The others (I was with Kaste, and Ysabelle, and Zaliron, and … oh dear, I forgot her name) didn’t seem to think my assessment of the cavern was accurate. Well, certainly I’ve never seen a sewer that was quite so on fire before, and it may have had a fancy name like Ragefire Chasm, but let’s be realistic. Orgrimmar is built in a canyon, a canyon with no real drainage system leading outside. So there’s only one way to describe the lowest point in the city, and that’s SEWER. Actually, the magma was probably a good thing, as it provided a quick and merciful death for any poor creature still lingering on after a trip through the orcish digestive system.
The place was full of demon wranglers. I do rather wish that my first real opportunity to socialize with the orcs hadn’t been so attacking-me oriented, but apparently they had some kind of hideout down there, closed to the public, and that whole rigmarole.
At least the flames seem to have helped cool Zaliron’s hopeless ardor for me … even though they’re flames. I do hope he gets the message that he’s not going to be getting into my pants. I have enough problems getting into them myself.
Sadly my hearthstone malfunctioned and I found myself back in Silvermoon before we had fully explored the place or identified the strange orb we found deep within. I’ll make a return trip someday… and next time, I’ll bring waders.
My Life’s Work Commences At Last!
Finally, after some years of wheedling and prodding, I’ve been able to convince Mother that I am mature enough to leave home and begin my great project. Well, perhaps “convince” is too strong a word. Frankly I wonder if she didn’t just get to the point where she’d rather risk me being eaten by ogres than have to listen to me anymore. “Fandaleen,” she would say, “if I have to listen one more word of those meandering crackpot theories I swear I’ll throw myself from the top of the Sunspire!” Then she would tear big chunks of her hair out. Sometimes I think the only ones who appreciate my theories are the town wigmakers, who always send me a lovely card on Winter’s Veil.
Anyway, poor Mother won’t have to be driven to the brink of frothing wild-eyed insanity any longer, because now I have this journal to talk to, and a book can’t go mad. As far as I know. Oh, and I can also speak to the members of the Silverguard, the organization I joined. Mother absolutely insisted I join something so that I didn’t end up living in a crate and eating poisonous weeds to survive. Those are her words, not mine, I know how to tell which weeds are poisonous, and I wouldn’t eat them.
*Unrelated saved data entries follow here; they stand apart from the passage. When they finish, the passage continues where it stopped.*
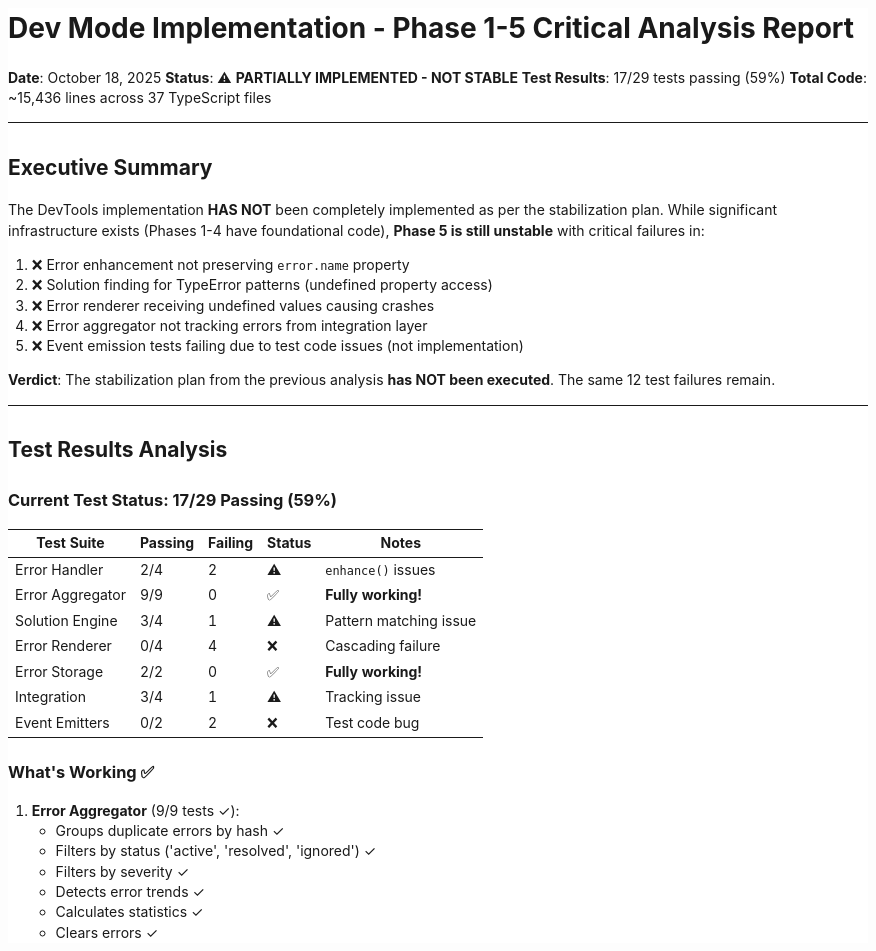 # Dev Mode Implementation - Phase 1-5 Critical Analysis Report

**Date**: October 18, 2025
**Status**: ⚠️ **PARTIALLY IMPLEMENTED - NOT STABLE**
**Test Results**: 17/29 tests passing (59%)
**Total Code**: ~15,436 lines across 37 TypeScript files

---

## Executive Summary

The DevTools implementation **HAS NOT** been completely implemented as per the stabilization plan. While significant infrastructure exists (Phases 1-4 have foundational code), **Phase 5 is still unstable** with critical failures in:

1. ❌ Error enhancement not preserving `error.name` property
2. ❌ Solution finding for TypeError patterns (undefined property access)
3. ❌ Error renderer receiving undefined values causing crashes
4. ❌ Error aggregator not tracking errors from integration layer
5. ❌ Event emission tests failing due to test code issues (not implementation)

**Verdict**: The stabilization plan from the previous analysis **has NOT been executed**. The same 12 test failures remain.

---

## Test Results Analysis

### Current Test Status: 17/29 Passing (59%)

| Test Suite | Passing | Failing | Status | Notes |
|------------|---------|---------|--------|-------|
| Error Handler | 2/4 | 2 | ⚠️ | `enhance()` issues |
| Error Aggregator | 9/9 | 0 | ✅ | **Fully working!** |
| Solution Engine | 3/4 | 1 | ⚠️ | Pattern matching issue |
| Error Renderer | 0/4 | 4 | ❌ | Cascading failure |
| Error Storage | 2/2 | 0 | ✅ | **Fully working!** |
| Integration | 3/4 | 1 | ⚠️ | Tracking issue |
| Event Emitters | 0/2 | 2 | ❌ | Test code bug |

### What's Working ✅

1. **Error Aggregator** (9/9 tests ✓):
   - Groups duplicate errors by hash ✓
   - Filters by status ('active', 'resolved', 'ignored') ✓
   - Filters by severity ✓
   - Detects error trends ✓
   - Calculates statistics ✓
   - Clears errors ✓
Especially not since I’m still working through the fruit basket and all the chocolates from Mother’s therapist and masseuse.
What’s that you say, journal? It’s ambitious of me to plan a vast enclyclopedia cataloguing all the information in the universe, garnished with explanatory essays, moral lessons, cross-references and little cartoons to illustrate the finer points? Why, yes, I am aiming high, but I have experienced so many amazing things in the past week, I’m sure it won’t take all that long! I met Ysabelle, the woman whose room is next to mine, and Kaste, her troll servant, as well as a nice-seeming young man named Achates and another boy named Zaliron who appears to be in estrus all the time. I’ve seen the eastern Amani camps, the eldritch groves of the Ghostlands, and the burning tunnels of Orgrimmar’s sewage system.
About the only downside to all this adventure is that transportation has been sorely lacking. I’ve explained to the hawkstrider salesman that I’m not built for running everywhere, but apparently it’s a lot of “too inexperienced” this and “aren’t you the one that crashed that cart into the crystal vase store last year” that. At least when I get to the R’s I’ll have lots to say about red tape. Until then it looks like I’m stuck on foot. Oh well, I suppose it couldn’t hurt to burn off some of the calories from the complimentary ham I received from the lady who sells Mother those little pink tranquilizer pills.